This loader reads files from:

- Microsoft OneDrive Personal [(https://onedrive.live.com/)](https://onedrive.live.com/) and
- Microsoft OneDrive for Business [(https://portal.office.com/onedrive)](https://portal.office.com/onedrive).

It supports recursively traversing and downloading files from subfolders and provides capability to download only files with specific mime types. To use this loader, you need to pass in a list of file/folder id or file/folder paths.

#### Subfolder traversing (enabled by default)

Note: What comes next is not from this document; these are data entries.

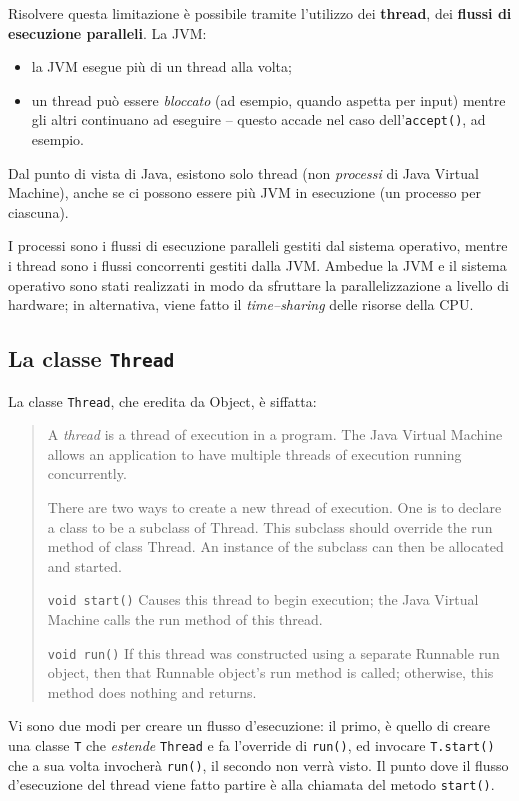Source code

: \documentclass[\fontsizeclass,twocolumn]{\classname}
\theoremstyle{definition}
\theoremstyle{definition}
\begin{document}
Risolvere questa limitazione è possibile tramite l'utilizzo dei
\textbf{thread}, dei \textbf{flussi di esecuzione paralleli}. La JVM:

\begin{itemize}
    \item la JVM esegue più di un thread alla volta;
    \item un thread può essere \emph{bloccato} (ad esempio, quando aspetta per
        input) mentre gli altri continuano ad eseguire -- questo accade nel
        caso dell'\texttt{ac\-cept()}, ad esempio.
\end{itemize}

Dal punto di vista di Java, esistono solo thread (non \emph{processi} di Java
Virtual Machine), anche se ci possono essere più JVM in esecuzione (un processo
per ciascuna). 

I processi sono i flussi di esecuzione paralleli gestiti dal sistema operativo,
mentre i thread sono i flussi concorrenti gestiti dalla JVM. Ambedue la JVM e
il sistema operativo sono stati realizzati in modo da sfruttare la
parallelizzazione a livello di hardware; in alternativa, viene fatto il
\emph{time--sharing} delle risorse della CPU.

\subsection{La classe \texttt{Thread}}

La classe \texttt{Thread}, che eredita da Object, è siffatta:
\begin{quote}
    \footnotesize{A \emph{thread} is a thread of execution in a program. The Java Virtual Machine allows an application to have multiple threads of execution running concurrently.

There are two ways to create a new thread of execution. One is to declare a class to be a subclass of Thread. This subclass should override the run method of class Thread. An instance of the subclass can then be allocated and started.

\texttt{void 	start()} 	Causes this thread to begin execution; the Java Virtual Machine calls the run method of this thread.

\texttt{void 	run()} 	If this thread was constructed using a separate Runnable run object, then that Runnable object's run method is called; otherwise, this method does nothing and returns.}
\end{quote}

Vi sono due modi per creare un flusso d'esecuzione: il primo, è quello di
creare una classe \texttt{T} che \emph{estende} \texttt{Thread} e fa l'override
di \texttt{run()}, ed invocare \texttt{T.start()} che a sua volta invocherà
\texttt{run()}, il secondo non verrà visto. Il punto dove il flusso
d'esecuzione del thread viene fatto partire è alla chiamata del metodo
\texttt{start()}.
\end{document}
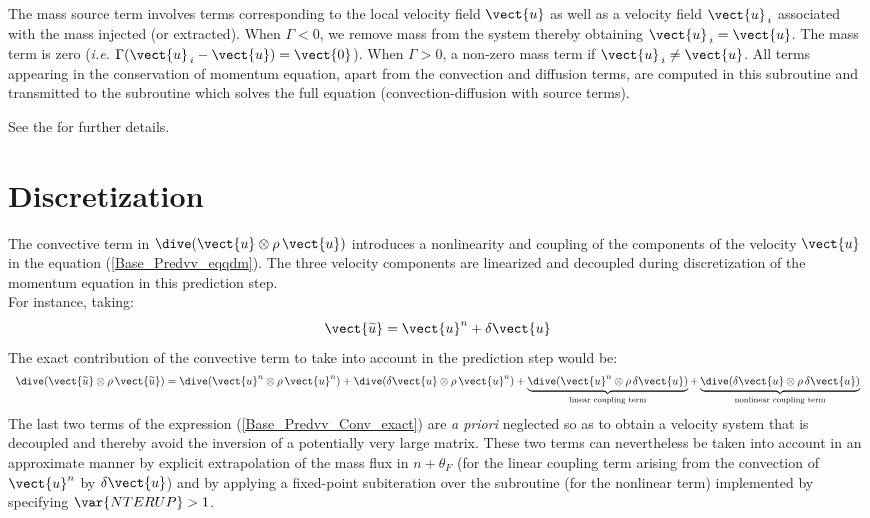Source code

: The mass source term involves terms corresponding to the local velocity field
$\vect {u}$ as well as a velocity field $\vect {u}_{\,i}$
associated with the mass injected (or extracted). When $\Gamma<0$, we remove mass from the system thereby
obtaining $\vect{u}_{\,i} = \vect{u}$. The mass term is zero (\emph{i.e.} $\Gamma
(\vect{u}_{\,i}-\vect{u})= \vect{0} $). When $\Gamma>0$, a non-zero
mass term if $\vect{u}_{\,i} \ne \vect{u}$.
All terms appearing in the conservation of momentum equation, apart from
the convection and diffusion terms, are computed in this subroutine and
transmitted to the
subroutine  which solves the full equation (convection-diffusion with source terms).

See the  for further details.

\section*{Discretization}

The convective term in $\dive(\vect{u} \otimes \rho\,\vect{u})$
introduces a nonlinearity and coupling of the components of the velocity
$\vect{u}$ in the equation (\ref{Base_Predvv_eqqdm}). The three velocity
components are linearized and decoupled during discretization of the momentum
equation in this prediction step.\\
For instance, taking:
\begin{equation}
\vect{\widetilde{u}}= \vect{u}^n + \delta \vect{u}
\end{equation}
The exact contribution of the convective term to take into account in the prediction step would be:
\begin{equation}\label{Base_Predvv_Conv_exact}
\begin{array}{ll}
\dive(\vect{\widetilde{u}} \otimes \rho\,\vect{\widetilde{u}}) =
\dive(\vect{u}^{n} \otimes \rho\,\vect{u}^{n}) + \dive(\delta \vect{u} \otimes
\rho\,\vect{u}^{n}) +  \underbrace { \dive(\vect{u}^{n} \otimes
\rho\,\delta \vect{u})}_{\text {linear coupling term}} +  \underbrace { \dive(\delta \vect{u} \otimes
\rho\,\delta \vect{u})}_{\text {nonlinear coupling term}}\\
\end{array}
\end{equation}
The last two terms of the expression (\ref{Base_Predvv_Conv_exact}) are {\em a priori} neglected
so as to obtain a velocity system that is decoupled and thereby avoid the
inversion of a potentially very large matrix. These two terms can
nevertheless be taken into account in an approximate manner by explicit
extrapolation of the mass flux in $n+\theta_F$ (for the linear coupling term
arising from the convection of $\vect{u}^{n}$ by $\delta \vect{u}$) and by
applying a fixed-point subiteration over the subroutine  (for
the nonlinear term) implemented by specifying  $\var{NTERUP}>1$.

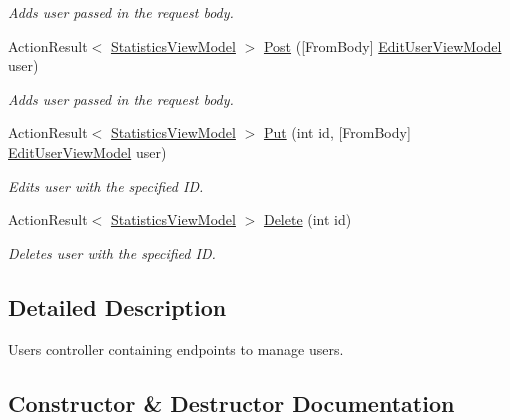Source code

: \begin{DoxyCompactItemize}
\begin{DoxyCompactList}\small\item\em Adds user passed in the request body. \end{DoxyCompactList}\item 
Action\+Result$<$ \mbox{\hyperlink{class_gielda_l2_1_1_a_p_i_1_1_view_models_1_1_view_1_1_statistics_view_model}{Statistics\+View\+Model}} $>$ \mbox{\hyperlink{class_gielda_l2_1_1_a_p_i_1_1_controllers_1_1_users_controller_a75e8fafc661b2159421b40427f627a92}{Post}} (\mbox{[}From\+Body\mbox{]} \mbox{\hyperlink{class_gielda_l2_1_1_a_p_i_1_1_view_models_1_1_edit_1_1_edit_user_view_model}{Edit\+User\+View\+Model}} user)
\begin{DoxyCompactList}\small\item\em Adds user passed in the request body. \end{DoxyCompactList}\item 
Action\+Result$<$ \mbox{\hyperlink{class_gielda_l2_1_1_a_p_i_1_1_view_models_1_1_view_1_1_statistics_view_model}{Statistics\+View\+Model}} $>$ \mbox{\hyperlink{class_gielda_l2_1_1_a_p_i_1_1_controllers_1_1_users_controller_abe00d21f9abb32cb07ada5815bec4e0a}{Put}} (int id, \mbox{[}From\+Body\mbox{]} \mbox{\hyperlink{class_gielda_l2_1_1_a_p_i_1_1_view_models_1_1_edit_1_1_edit_user_view_model}{Edit\+User\+View\+Model}} user)
\begin{DoxyCompactList}\small\item\em Edits user with the specified ID. \end{DoxyCompactList}\item 
Action\+Result$<$ \mbox{\hyperlink{class_gielda_l2_1_1_a_p_i_1_1_view_models_1_1_view_1_1_statistics_view_model}{Statistics\+View\+Model}} $>$ \mbox{\hyperlink{class_gielda_l2_1_1_a_p_i_1_1_controllers_1_1_users_controller_afab7b766c848638cb06d1a668a7f417c}{Delete}} (int id)
\begin{DoxyCompactList}\small\item\em Deletes user with the specified ID. \end{DoxyCompactList}\end{DoxyCompactItemize}


\subsection{Detailed Description}
Users controller containing endpoints to manage users. 



\subsection{Constructor \& Destructor Documentation}
\mbox{\label{class_gielda_l2_1_1_a_p_i_1_1_controllers_1_1_users_controller_a71d11bc5956c6dc52711977870a28f16}}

To disable: `loader.load_data(recursive = False)`

#### Mime types

You can also filter the files by the mimeType e.g.: `mime_types=["application/vnd.openxmlformats-officedocument.wordprocessingml.document"]`

### Authenticaton

OneDriveReader supports following two **MSAL authentication**:

#### 1. User Authentication: Browser based authentication:

- You need to create a app registration in Microsoft Entra (formerly Azure Active Directory)
- For interactive authentication to work, a browser is used to authenticate, hence the registered application should have a **redirect URI** set to _'https://localhost'_ under mobile and native applications.
- This mode of authentication is not suitable for CI/CD or other background service scenarios where manual authentication isn't feasible.
- API Permission required for registered app:
  > Microsoft Graph --> Delegated Permission -- > Files.Read.All

#### 2. App Authentication: Client ID & Client Secret based authentication

- You need to create a app registration in Microsoft Entra (formerly Azure Active Directory)
- For silent authentication to work, You need to create a client secret as well for the app.
- This mode of authnetication is not supported by Microsoft currently for OneDrive Personal, hence this can be used only for OneDrive for Business(Microsoft 365).
- API Permission required for registered app:

  > Microsoft Graph --> Application Permissions -- > Files.Read.All (**Grant Admin Consent**)

  > Microsoft Graph --> Application Permissions -- > User.Read.All (**Grant Admin Consent**)

## Usage

### OneDrive Personal

https://onedrive.live.com/

> Note: If you trying to connect to OneDrive Personal you can initialize OneDriveReader with just your client*id and interactive login. Microsoft \_doesn't* support App authentication for OneDrive Personal currently.

#### folder_id

You can extract a folder_id directly from its URL.

For example, the folder_id of `https://onedrive.live.com/?id=B5AF52B769DFDE4%216107&cid=0B5AF52B769DFDdRE4` is `B5AF52B769DFDE4%216107`.

#### file_id

You can extract a file_id directly from its preview URL.

For example, the file_id of `https://onedrive.live.com/?cid=0B5AF52BE769DFDE4&id=B5AF52B769DFDE4%216106&parId=root&o=OneUp` is `B5AF52B769DFDE4%216106`.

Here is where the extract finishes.